BEGIN

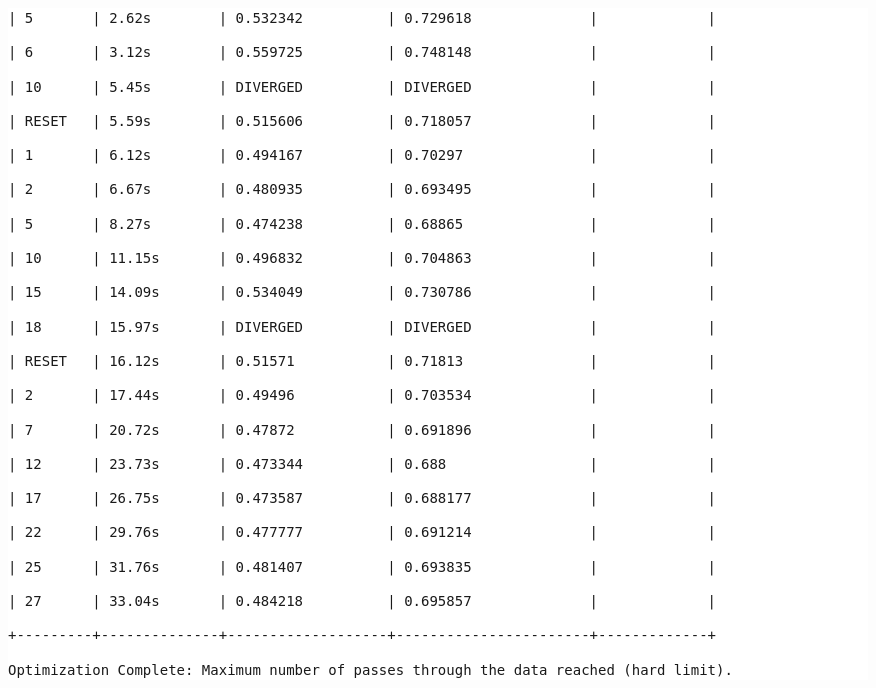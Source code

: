 <pre>| 5       | 2.62s        | 0.532342          | 0.729618              |             |</pre>



<pre>| 6       | 3.12s        | 0.559725          | 0.748148              |             |</pre>



<pre>| 10      | 5.45s        | DIVERGED          | DIVERGED              |             |</pre>



<pre>| RESET   | 5.59s        | 0.515606          | 0.718057              |             |</pre>



<pre>| 1       | 6.12s        | 0.494167          | 0.70297               |             |</pre>



<pre>| 2       | 6.67s        | 0.480935          | 0.693495              |             |</pre>



<pre>| 5       | 8.27s        | 0.474238          | 0.68865               |             |</pre>



<pre>| 10      | 11.15s       | 0.496832          | 0.704863              |             |</pre>



<pre>| 15      | 14.09s       | 0.534049          | 0.730786              |             |</pre>



<pre>| 18      | 15.97s       | DIVERGED          | DIVERGED              |             |</pre>



<pre>| RESET   | 16.12s       | 0.51571           | 0.71813               |             |</pre>



<pre>| 2       | 17.44s       | 0.49496           | 0.703534              |             |</pre>



<pre>| 7       | 20.72s       | 0.47872           | 0.691896              |             |</pre>



<pre>| 12      | 23.73s       | 0.473344          | 0.688                 |             |</pre>



<pre>| 17      | 26.75s       | 0.473587          | 0.688177              |             |</pre>



<pre>| 22      | 29.76s       | 0.477777          | 0.691214              |             |</pre>



<pre>| 25      | 31.76s       | 0.481407          | 0.693835              |             |</pre>



<pre>| 27      | 33.04s       | 0.484218          | 0.695857              |             |</pre>



<pre>+---------+--------------+-------------------+-----------------------+-------------+</pre>



<pre>Optimization Complete: Maximum number of passes through the data reached (hard limit).</pre>
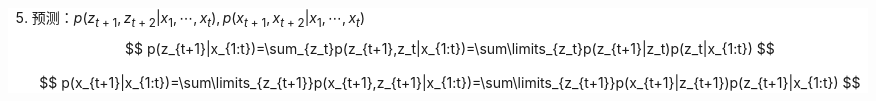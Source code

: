 5.  预测：$p(z_{t+1},z_{t+2}|x_1,\cdots,x_t),p(x_{t+1},x_{t+2}|x_1,\cdots,x_t)$
    $$
    p(z_{t+1}|x_{1:t})=\sum_{z_t}p(z_{t+1},z_t|x_{1:t})=\sum\limits_{z_t}p(z_{t+1}|z_t)p(z_t|x_{1:t})
    $$

    $$
    p(x_{t+1}|x_{1:t})=\sum\limits_{z_{t+1}}p(x_{t+1},z_{t+1}|x_{1:t})=\sum\limits_{z_{t+1}}p(x_{t+1}|z_{t+1})p(z_{t+1}|x_{1:t})
    $$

END

Aim of the task — Select all lines with the word "DIVERGED" from the entries above.

Exercise result —
<pre>| 10      | 5.45s        | DIVERGED          | DIVERGED              |             |</pre>
<pre>| 18      | 15.97s       | DIVERGED          | DIVERGED              |             |</pre>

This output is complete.